Ruto's elevation as one of the five leaders in the Pentagon raised his profile above that of other Rift Valley politicians, including some like the Industry minister Henry Kosgey, who were in Cabinet in the 1980s, when Ruto was a mere university student.

Now we have a situation in which Ruto's political fate is so closely tied up with Raila's. Ruto's fall is certain to be a devastating blow to the PM's future political ambitions.

Back to President Obama. I am amazed at the number of Kenyans who should know better, who nonetheless desperately anticipate an "Obama dividend".

What is usually said is that with a man whose father was an indigenous Kenyan now in the White House, the world in general and America in particular, will now take a beneficial interest in Kenya, and. this interest will translate into a massive upsurge in tourist arrivals.

I suspect that part of the reason for these expectations, is that when South Africa elected its first majority-rule government back in 1994, the country for the first time had visitors in the millions, and some referred to this as the "Mandela dividend".

What those who seek to draw a parallel between these two situations forget is that South African tourism did not rely solely on Mandela to get this sharp increase in tourism numbers.

Aware that apartheid, which had kept away many potential tourists, was on its last legs, South Africa invested heavily in a campaign to attract tourists.

Intensive and sustained "destination marketing" is key to increasing the number of tourists.

There is really no other way.

And this can be seen from those very enticing and colourful TV advertisements that appear on CNN over and over again, from the tourism authorities of Malaysia, India, Greece, Croatia, and so on.

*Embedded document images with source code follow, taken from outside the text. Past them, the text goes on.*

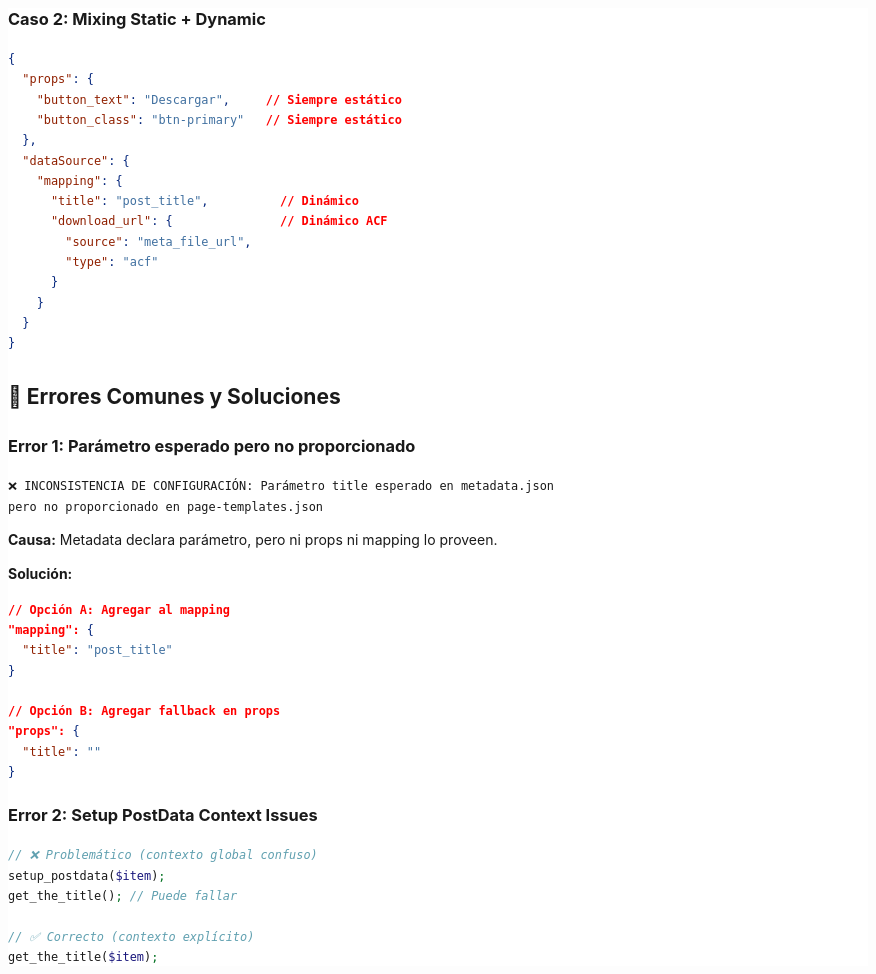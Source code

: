 ### **Caso 2: Mixing Static + Dynamic**
```json
{
  "props": {
    "button_text": "Descargar",     // Siempre estático
    "button_class": "btn-primary"   // Siempre estático
  },
  "dataSource": {
    "mapping": {
      "title": "post_title",          // Dinámico
      "download_url": {               // Dinámico ACF
        "source": "meta_file_url",
        "type": "acf"
      }
    }
  }
}
```

## 🚨 Errores Comunes y Soluciones

### **Error 1: Parámetro esperado pero no proporcionado**
```
❌ INCONSISTENCIA DE CONFIGURACIÓN: Parámetro title esperado en metadata.json
pero no proporcionado en page-templates.json
```

**Causa:** Metadata declara parámetro, pero ni props ni mapping lo proveen.

**Solución:**
```json
// Opción A: Agregar al mapping
"mapping": {
  "title": "post_title"
}

// Opción B: Agregar fallback en props
"props": {
  "title": ""
}
```

### **Error 2: Setup PostData Context Issues**
```php
// ❌ Problemático (contexto global confuso)
setup_postdata($item);
get_the_title(); // Puede fallar

// ✅ Correcto (contexto explícito)
get_the_title($item);
```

Providing money for the Kenya Tourism Board to conduct such a campaign to sell Kenya as an exotic tourist destination is what will deliver results. Sitting back and waiting for a sudden flood of tourists, just because Obama got elected the US President, is not a tourism growth strategy.

And it might be important to note here that this board is one which has distinguished itself in its seriousness of intent over the recent scandal allegations of money improperly spent.

Unlike in many such scandals where the entire board of directors is often found to have been involved in shady deals, in this case it was the board itself which called in anti-corruption investigators, when evidence of wrongdoing by the management came to light.

And its not just tourism. In any of the economic sectors on which Kenya has built its hopes for prosperity, an empirical examination of the key factors that influence the outcomes we seek is far more realistic option than hoping for some Obama-inspired miracle which certainly will never happen.